Up to the point when I met Marcie I always wondered about the statement I heard from so many people about finding that “right person” and saying they “just knew”…..well, what did they “just know” that caused them to say “yes” that this is the gal or lad is for me? In retrospect I can now boil it down to four (4) key areas that helped me know that Marcie was and is the “right person” for me:
1) the looks
2) the heart
3) the mind
4) the will of God
I would say that most people can tell when the first three key areas match up with their preferences in finding the right match for them, but when it comes to the 4th point, God’s will, that’s the miraculous part of it all. The first three keys, acted for me as a personal standard. When I met Marcie it was clear in my mind and heart that she was gorgeous, very intelligent, and had an amazing testimony of the Gospel. I did all I could in working it out in mind and heart before God and then the 4th key was turned, the “stamp of approval” was given to me and the rest is history :-) The confirmation was a distinct feeling that translated into the mental realm of knowledge telling me that all prior thoughts and feelings I had about Marcie were true and that because of the values she and I stood up for our relationship would be an eternal one of happiness.

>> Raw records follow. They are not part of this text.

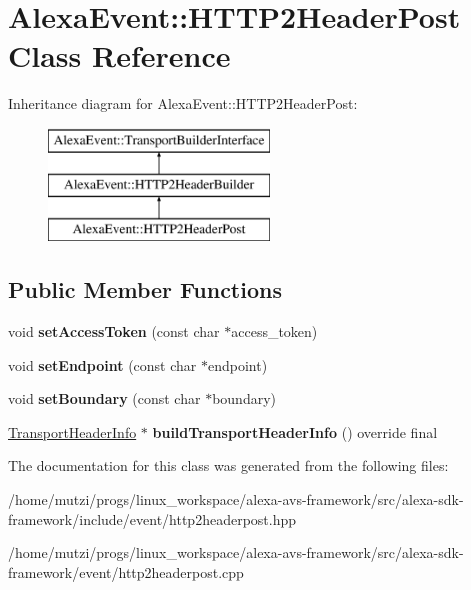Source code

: \hypertarget{classAlexaEvent_1_1HTTP2HeaderPost}{}\section{Alexa\+Event\+:\+:H\+T\+T\+P2\+Header\+Post Class Reference}
\label{classAlexaEvent_1_1HTTP2HeaderPost}
Inheritance diagram for Alexa\+Event\+:\+:H\+T\+T\+P2\+Header\+Post\+:\begin{figure}[H]
\begin{center}
\leavevmode
\includegraphics[height=3.000000cm]{d6/ddd/classAlexaEvent_1_1HTTP2HeaderPost}
\end{center}
\end{figure}
\subsection*{Public Member Functions}
\begin{DoxyCompactItemize}
\item 
\mbox{\label{classAlexaEvent_1_1HTTP2HeaderPost_a54a88ff6e6b143c5cde364a6a8804d87}} 
void {\bfseries set\+Access\+Token} (const char $\ast$access\+\_\+token)
\item 
\mbox{\label{classAlexaEvent_1_1HTTP2HeaderPost_a2cea0b966af851f8a162217c81495839}} 
void {\bfseries set\+Endpoint} (const char $\ast$endpoint)
\item 
\mbox{\label{classAlexaEvent_1_1HTTP2HeaderPost_ab3788d3a374e93ac9232843d3fc1fde8}} 
void {\bfseries set\+Boundary} (const char $\ast$boundary)
\item 
\mbox{\label{classAlexaEvent_1_1HTTP2HeaderPost_af5cd287d4dc72ce2b63d22d906e513c0}} 
\hyperlink{classAlexaEvent_1_1TransportHeaderInfo}{Transport\+Header\+Info} $\ast$ {\bfseries build\+Transport\+Header\+Info} () override final
\end{DoxyCompactItemize}


The documentation for this class was generated from the following files\+:\begin{DoxyCompactItemize}
\item 
/home/mutzi/progs/linux\+\_\+workspace/alexa-\/avs-\/framework/src/alexa-\/sdk-\/framework/include/event/http2headerpost.\+hpp\item 
/home/mutzi/progs/linux\+\_\+workspace/alexa-\/avs-\/framework/src/alexa-\/sdk-\/framework/event/http2headerpost.\+cpp\end{DoxyCompactItemize}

I’ve seen this pattern so many times in my life. The pattern of doing all that I can do, working it out in my mind, struggling with it, and then bringing it to the Lord in sincere prayer. Every time that I’ve followed this pattern it has worked. The biggest clincher in it all is knowing for sure if I really have done “all that I can do” to make something work. Have I struggled and tried my very hardest to make things work in my life? I’m seeing more and more that there are very few instances where there is not more I could do. There are quite a few instances where I’m really hoping for the answer to my prayers to be made manifest in reality, be dropped off at my front door and present themselves, but then I realize I’m being a tad lazy and there are yet other things I could do. Realizing that God has given me all the tools and resources in my life to be successful has made all the difference. There are fewer experiences in my life where I have really done all I could do, I exhausted myself and all my resources at my disposal, and that is when my Father in Heaven stepped in and did the rest I could not do myself. I’m glad that this is the pattern the Lord allows us to follow because how much more weaker would we be without the struggle.
I will always be eternally grateful for the miracle of having Marcie in my life. It was well worth the wait, the struggle I went through to meet her, and to now be raising a wonderful family together.